— Instructions to follow —
Below are some entries; state how many of their lines include the word "each" and give no more than that number.

— Extracted records —
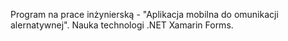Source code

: Program na prace inżynierską - "Aplikacja mobilna do omunikacji alernatywnej". Nauka technologi .NET Xamarin Forms.  
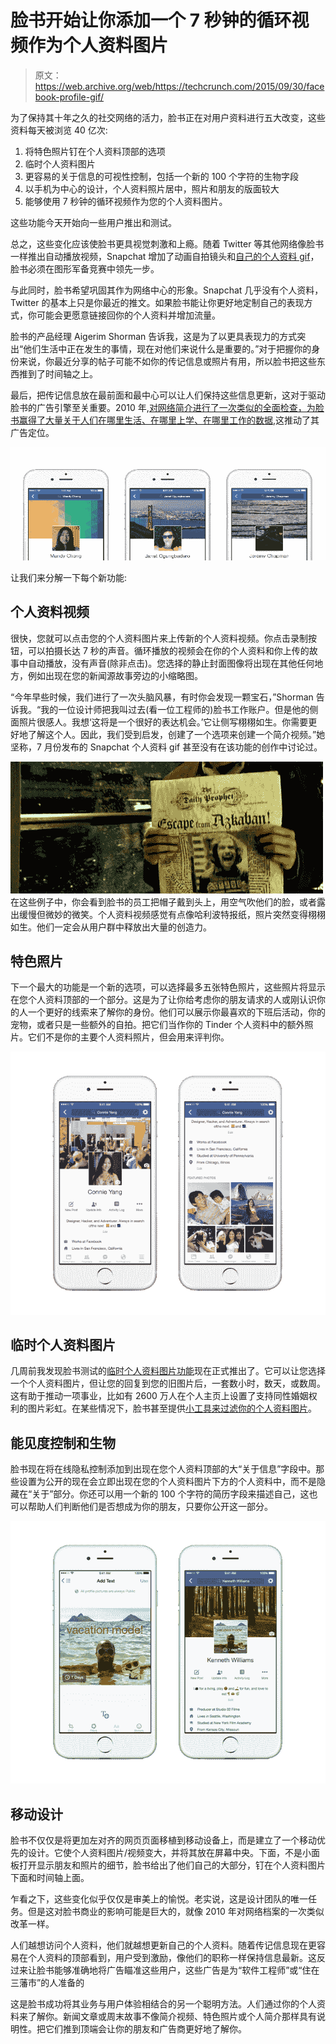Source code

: # 脸书开始让你添加一个 7 秒钟的循环视频作为个人资料图片

> 原文：<https://web.archive.org/web/https://techcrunch.com/2015/09/30/facebook-profile-gif/>

为了保持其十年之久的社交网络的活力，脸书正在对用户资料进行五大改变，这些资料每天被浏览 40 亿次:

1.  将特色照片钉在个人资料顶部的选项
2.  临时个人资料图片
3.  更容易的关于信息的可视性控制，包括一个新的 100 个字符的生物字段
4.  以手机为中心的设计，个人资料照片居中，照片和朋友的版面较大
5.  能够使用 7 秒钟的循环视频作为您的个人资料图片。

这些功能今天开始向一些用户推出和测试。

总之，这些变化应该使脸书更具视觉刺激和上瘾。随着 Twitter 等其他网络像脸书一样推出自动播放视频，Snapchat 增加了动画自拍镜头和[自己的个人资料 gif](https://web.archive.org/web/20221210033224/https://beta.techcrunch.com/2015/09/29/profile-gif/)，脸书必须在图形军备竞赛中领先一步。

与此同时，脸书希望巩固其作为网络中心的形象。Snapchat 几乎没有个人资料，Twitter 的基本上只是你最近的推文。如果脸书能让你更好地定制自己的表现方式，你可能会更愿意链接回你的个人资料并增加流量。

脸书的产品经理 Aigerim Shorman 告诉我，这是为了以更具表现力的方式突出“他们生活中正在发生的事情，现在对他们来说什么是重要的。”对于把握你的身份来说，你最近分享的帖子可能不如你的传记信息或照片有用，所以脸书把这些东西推到了时间轴之上。

最后，把传记信息放在最前面和最中心可以让人们保持这些信息更新，这对于驱动脸书的广告引擎至关重要。2010 年,[对网络简介进行了一次类似的全面检查，为脸书赢得了大量关于人们在哪里生活、在哪里上学、在哪里工作的数据](https://web.archive.org/web/20221210033224/http://www.adweek.com/socialtimes/profile-redesign-coax-data/252902),这推动了其广告定位。

![01-Video_GIFS_Final](img/bc513326a079744e564a4b9a7868e624.png)

让我们来分解一下每个新功能:

## 个人资料视频

很快，您就可以点击您的个人资料图片来上传新的个人资料视频。你点击录制按钮，可以拍摄长达 7 秒的声音。循环播放的视频会在你的个人资料和你上传的故事中自动播放，没有声音(除非点击)。您选择的静止封面图像将出现在其他任何地方，例如出现在您的新闻源故事旁边的小缩略图。

“今年早些时候，我们进行了一次头脑风暴，有时你会发现一颗宝石，”Shorman 告诉我。“我的一位设计师把我叫过去(看一位工程师的)脸书工作账户。但是他的侧面照片很感人。我想‘这将是一个很好的表达机会。’它让侧写栩栩如生。你需要更好地了解这个人。因此，我们受到启发，创建了一个选项来创建一个简介视频。”她坚称，7 月份发布的 Snapchat 个人资料 gif 甚至没有在该功能的创作中讨论过。

![prisoner_of_azkaban_-_sirius_black](img/6f692999bf0e8d5ec45f041141eb79b2.png)在这些例子中，你会看到脸书的员工把帽子戴到头上，用空气吹他们的脸，或者露出缓慢但微妙的微笑。个人资料视频感觉有点像哈利波特报纸，照片突然变得栩栩如生。他们一定会从用户群中释放出大量的创造力。

## 特色照片

下一个最大的功能是一个新的选项，可以选择最多五张特色照片，这些照片将显示在您个人资料顶部的一个部分。这是为了让你给考虑你的朋友请求的人或刚认识你的人一个更好的线索来了解你的身份。他们可以展示你最喜欢的下班后活动，你的宠物，或者只是一些额外的自拍。把它们当作你的 Tinder 个人资料中的额外照片。它们不是你的主要个人资料照片，但会用来评判你。

![03-Featured-Photos_CY_Final](img/f2a7395c1ef07e35071a2796ebb2400e.png)

## 临时个人资料图片

几周前我发现脸书测试的[临时个人资料图片功能](https://web.archive.org/web/20221210033224/https://beta.techcrunch.com/2015/09/11/facebook-temporary-profile-picture/)现在正式推出了。它可以让您选择一个个人资料图片，但让您的回复到您的旧图片后，一套数小时，数天，或数周。这有助于推动一项事业，比如有 2600 万人在个人主页上设置了支持同性婚姻权利的图片彩虹。在某些情况下，脸书甚至提供[小工具来过滤你的个人资料图片](https://web.archive.org/web/20221210033224/https://www.facebook.com/supportdigitalindia?_rdr)。

## 能见度控制和生物

脸书现在将在线隐私控制添加到出现在您个人资料顶部的大“关于信息”字段中。那些设置为公开的现在会立即出现在您的个人资料图片下方的个人资料中，而不是隐藏在“关于”部分。你还可以用一个新的 100 个字符的简历字段来描述自己，这也可以帮助人们判断他们是否想成为你的朋友，只要你公开这一部分。

![02_Temporary-Profile-Pic_Vacation](img/a6317291e169b5ed7f44ea58d9ea76d7.png)

## 移动设计

脸书不仅仅是将更加左对齐的网页页面移植到移动设备上，而是建立了一个移动优先的设计。它使个人资料图片/视频变大，并将其放在屏幕中央。下面，不是小面板打开显示朋友和照片的细节，脸书给出了他们自己的大部分，钉在个人资料图片下面和时间轴上面。

乍看之下，这些变化似乎仅仅是审美上的愉悦。老实说，这是设计团队的唯一任务。但是这对脸书商业的影响可能是巨大的，就像 2010 年对网络档案的一次类似改革一样。

人们越想访问个人资料，他们就越想更新自己的个人资料。随着传记信息现在更容易在个人资料的顶部看到，用户受到激励，像他们的职称一样保持信息最新。这反过来让脸书能够准确地将广告瞄准这些用户，这些广告是为“软件工程师”或“住在三藩市”的人准备的

这是脸书成功将其业务与用户体验相结合的另一个聪明方法。人们通过你的个人资料来了解你。新闻文章或周末故事不像简介视频、特色照片或个人简介那样具有说明性。把它们推到顶端会让你的朋友和广告商更好地了解你。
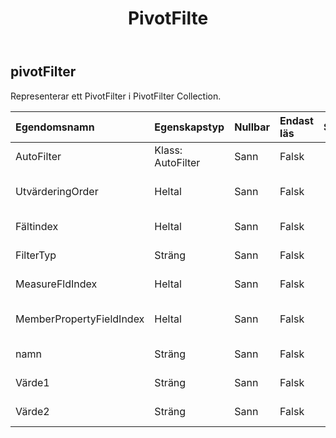 ﻿---
title: PivotFilte
second_title: Aspose.Cells Cloud Documen
type: docs
url: /sv/specification/model/pivotfilter/
description: "Aspose.Cells Molnmodellspecifikation: PivotFilter. Hantera enkelt Excel och andra kalkylarksdokument med funktioner som att öppna, generera, redigera, dela, slå samman, jämföra och konvertera"
weight: 50
---
## **pivotFilter**

 Representerar ett PivotFilter i PivotFilter Collection.

| Egendomsnamn| Egenskapstyp| Nullbar| Endast läs| Standardvärde| Beskrivning|
|:- |:- |:- |:- |:- |:- |
| AutoFilter| Klass: AutoFilter| Sann| Falsk|| Hämtar autofiltret för pivotfiltret.|
| UtvärderingOrder| Heltal| Sann| Falsk|| Hämtar utvärderingsordningen för pivotfiltret.|
| Fältindex| Heltal| Sann| Falsk|| Hämtar fältindexet för pivotfiltret.|
| FilterTyp| Sträng| Sann| Falsk|| Hämtar autofiltertypen för pivotfiltret.|
| MeasureFldIndex| Heltal| Sann| Falsk|| Hämtar mätfältsindex för pivotfiltret.|
| MemberPropertyFieldIndex| Heltal| Sann| Falsk|| Hämtar medlemsegenskapsfältindex för pivotfiltret.|
| namn| Sträng| Sann| Falsk|| Hämtar namnet på pivotfiltret.|
| Värde1| Sträng| Sann| Falsk|| Hämtar strängvärdet1 för etikettens pivotfilter.|
| Värde2| Sträng| Sann| Falsk|| Hämtar strängvärdet2 för etikettens pivotfilter.|

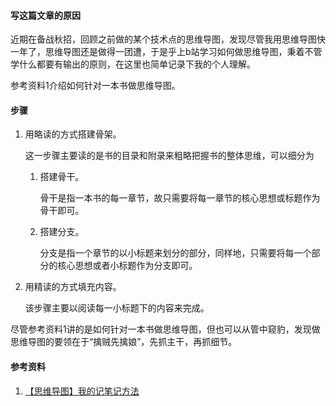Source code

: #### 写这篇文章的原因

近期在备战秋招，回顾之前做的某个技术点的思维导图，发现尽管我用思维导图快一年了，思维导图还是做得一团遭，于是乎上b站学习如何做思维导图，秉着不管学什么都要有输出的原则，在这里也简单记录下我的个人理解。

参考资料1介绍如何针对一本书做思维导图。		

#### 步骤

1. 用略读的方式搭建骨架。

   这一步骤主要读的是书的目录和附录来粗略把握书的整体思维，可以细分为

   1. 搭建骨干。

      骨干是指一本书的每一章节，故只需要将每一章节的核心思想或标题作为骨干即可。

   2. 搭建分支。

      分支是指一个章节的以小标题来划分的部分，同样地，只需要将每一个部分的核心思想或者小标题作为分支即可。

2. 用精读的方式填充内容。

   该步骤主要以阅读每一小标题下的内容来完成。

尽管参考资料1讲的是如何针对一本书做思维导图，但也可以从管中窥豹，发现做思维导图的要领在于“擒贼先擒娘”，先抓主干，再抓细节。

#### 参考资料

1. [【思维导图】我的记笔记方法](https://www.bilibili.com/video/BV1ts411u7zr?spm_id_from=333.337.search-card.all.click&vd_source=dc40e4f752bea12be6663be1457ea901)

   

   


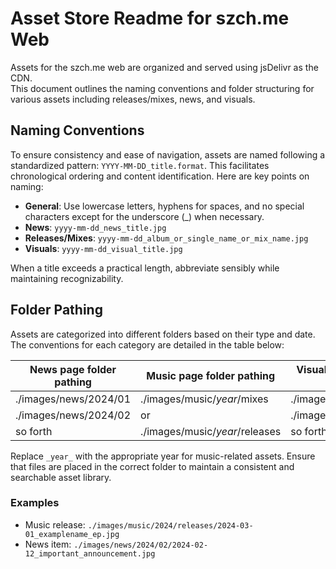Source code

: # Asset Store Readme for szch.me Web

Assets for the szch.me web are organized and served using jsDelivr as the CDN.\
This document outlines the naming conventions and folder structuring for various assets including releases/mixes, news, and visuals.

## Naming Conventions
To ensure consistency and ease of navigation, assets are named following a standardized pattern: `YYYY-MM-DD_title.format`. This facilitates chronological ordering and content identification. Here are key points on naming:

- **General**: Use lowercase letters, hyphens for spaces, and no special characters except for the underscore (_) when necessary.
- **News**: `yyyy-mm-dd_news_title.jpg`
- **Releases/Mixes**: `yyyy-mm-dd_album_or_single_name_or_mix_name.jpg`
- **Visuals**: `yyyy-mm-dd_visual_title.jpg`

When a title exceeds a practical length, abbreviate sensibly while maintaining recognizability.


## Folder Pathing
Assets are categorized into different folders based on their type and date. The conventions for each category are detailed in the table below:

| News page folder pathing | Music page folder pathing      | Visuals page folder pathing |
| ------------------------ | ------------------------------ | --------------------------- |
| ./images/news/2024/01    | ./images/music/_year_/mixes    | ./images/visuals/2016       |
| ./images/news/2024/02    | or                             | ./images/visuals/2017       |
| so forth                 | ./images/music/_year_/releases | so forth                    |

Replace `_year_` with the appropriate year for music-related assets. Ensure that files are placed in the correct folder to maintain a consistent and searchable asset library.

### Examples
- Music release: `./images/music/2024/releases/2024-03-01_examplename_ep.jpg`
- News item: `./images/news/2024/02/2024-02-12_important_announcement.jpg`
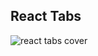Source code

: ## React Tabs
![react tabs cover](https://github.com/mdalmamunit427/react-tabs-tutorial/assets/96342744/2cf9d100-c4ee-4a63-beb0-b41caba9dd23)
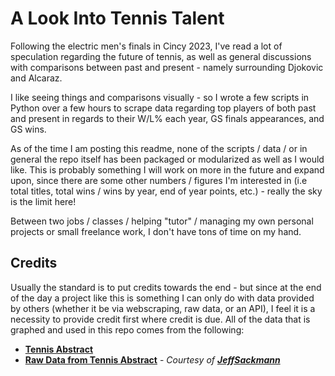 # A Look Into Tennis Talent
Following the electric men's finals in Cincy 2023, I've read a lot of speculation regarding the future of tennis, as well as general discussions with comparisons between past and present - namely surrounding Djokovic and Alcaraz.

I like seeing things and comparisons visually - so I wrote a few scripts in Python over a few hours to scrape data regarding top players of both past and present in regards to their W/L% each year, GS finals appearances, and GS wins.

As of the time I am posting this readme, none of the scripts / data / or in general the repo itself has been packaged or modularized as well as I would like. This is probably something I will work on more in the future and expand upon, since there are some other numbers / figures I'm interested in (i.e total titles, total wins / wins by year, end of year points, etc.) - really the sky is the limit here!

Between two jobs / classes / helping "tutor" / managing my own personal projects or small freelance work, I don't have tons of time on my hand.

## Credits
Usually the standard is to put credits towards the end - but since at the end of the day a project like this is something I can only do with data provided by others (whether it be via webscraping, raw data, or an API), I feel it is a necessity to provide credit first where credit is due. All of the data that is graphed and used in this repo comes from the following:

* **[Tennis Abstract](https://www.tennisabstract.com/)**
* **[Raw Data from Tennis Abstract](https://github.com/JeffSackmann/tennis_atp)** - *Courtesy of **[JeffSackmann](https://github.com/JeffSackmann)***
 
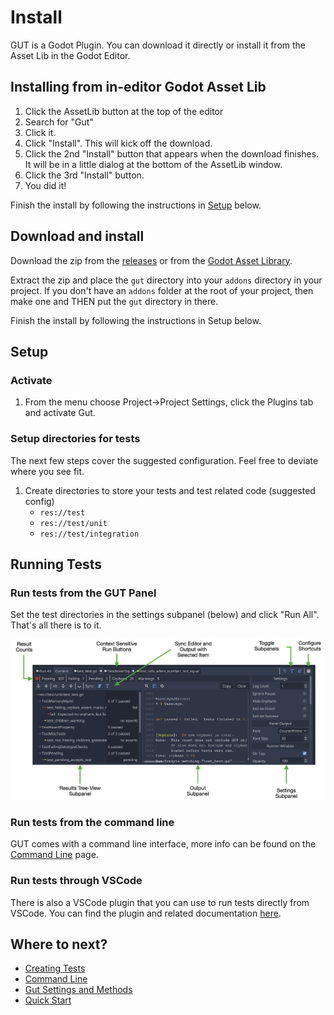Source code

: # Install
GUT is a Godot Plugin.  You can download it directly or install it from the Asset Lib in the Godot Editor.

## Installing from in-editor Godot Asset Lib
1.  Click the AssetLib button at the top of the editor
1.  Search for "Gut"
1.  Click it.
1.  Click "Install".  This will kick off the download.
1.  Click the 2nd "Install" button that appears when the download finishes.  It will be in a little dialog at the bottom of the AssetLib window.
1.  Click the 3rd "Install" button.
1.  You did it!

Finish the install by following the instructions in [Setup](#setup) below.


## Download and install
Download the zip from the [releases](https://github.com/bitwes/gut/releases) or from the [Godot Asset Library](https://godotengine.org/asset-library/asset/54).

Extract the zip and place the `gut` directory into your `addons` directory in your project.  If you don't have an `addons` folder at the root of your project, then make one and THEN put the `gut` directory in there.

Finish the install by following the instructions in Setup below.


## Setup
### Activate
1.  From the menu choose Project->Project Settings, click the Plugins tab and activate Gut.

### Setup directories for tests
The next few steps cover the suggested configuration.  Feel free to deviate where you see fit.

1.  Create directories to store your tests and test related code (suggested config)
	* `res://test`
	* `res://test/unit`
	* `res://test/integration`

## Running Tests

### Run tests from the GUT Panel
Set the test directories in the settings subpanel (below) and click "Run All".  That's all there is to it.

![Gut Panel](_static/images/gut_panel.png)


### Run tests from the command line
GUT comes with a command line interface, more info can be found on the [Command Line](Command-Line) page.


### Run tests through VSCode
There is also a VSCode plugin that you can use to run tests directly from VSCode.  You can find the plugin and related documentation [here](https://github.com/bitwes/gut-extension).


## Where to next?
* [Creating Tests](Creating-Tests)
* [Command Line](Command-Line)
* [Gut Settings and Methods](Gut-Settings-And-Methods)
* [Quick Start](Quick-Start)

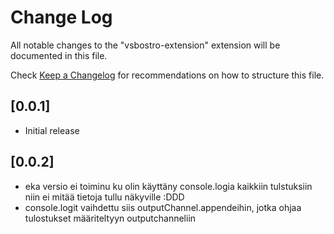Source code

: # Change Log

All notable changes to the "vsbostro-extension" extension will be documented in this file.

Check [Keep a Changelog](http://keepachangelog.com/) for recommendations on how to structure this file.

## [0.0.1]

- Initial release

## [0.0.2]

- eka versio ei toiminu ku olin käyttäny console.logia kaikkiin tulstuksiin niin ei mitää tietoja tullu näkyville :DDD
- console.logit vaihdettu siis outputChannel.appendeihin, jotka ohjaa tulostukset määriteltyyn outputchanneliin
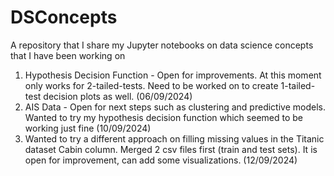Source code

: # DSConcepts
A repository that I share my Jupyter notebooks on data science concepts that I have been working on
1. Hypothesis Decision Function - Open for improvements. At this moment only works for 2-tailed-tests. Need to be worked on to create 1-tailed-test decision plots as well. (06/09/2024)
2. AIS Data - Open for next steps such as clustering and predictive models. Wanted to try my hypothesis decision function which seemed to be working just fine (10/09/2024)
3. Wanted to try a different approach on filling missing values in the Titanic dataset Cabin column. Merged 2 csv files first (train and test sets). It is open for improvement, can add some visualizations. (12/09/2024)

— Result —
2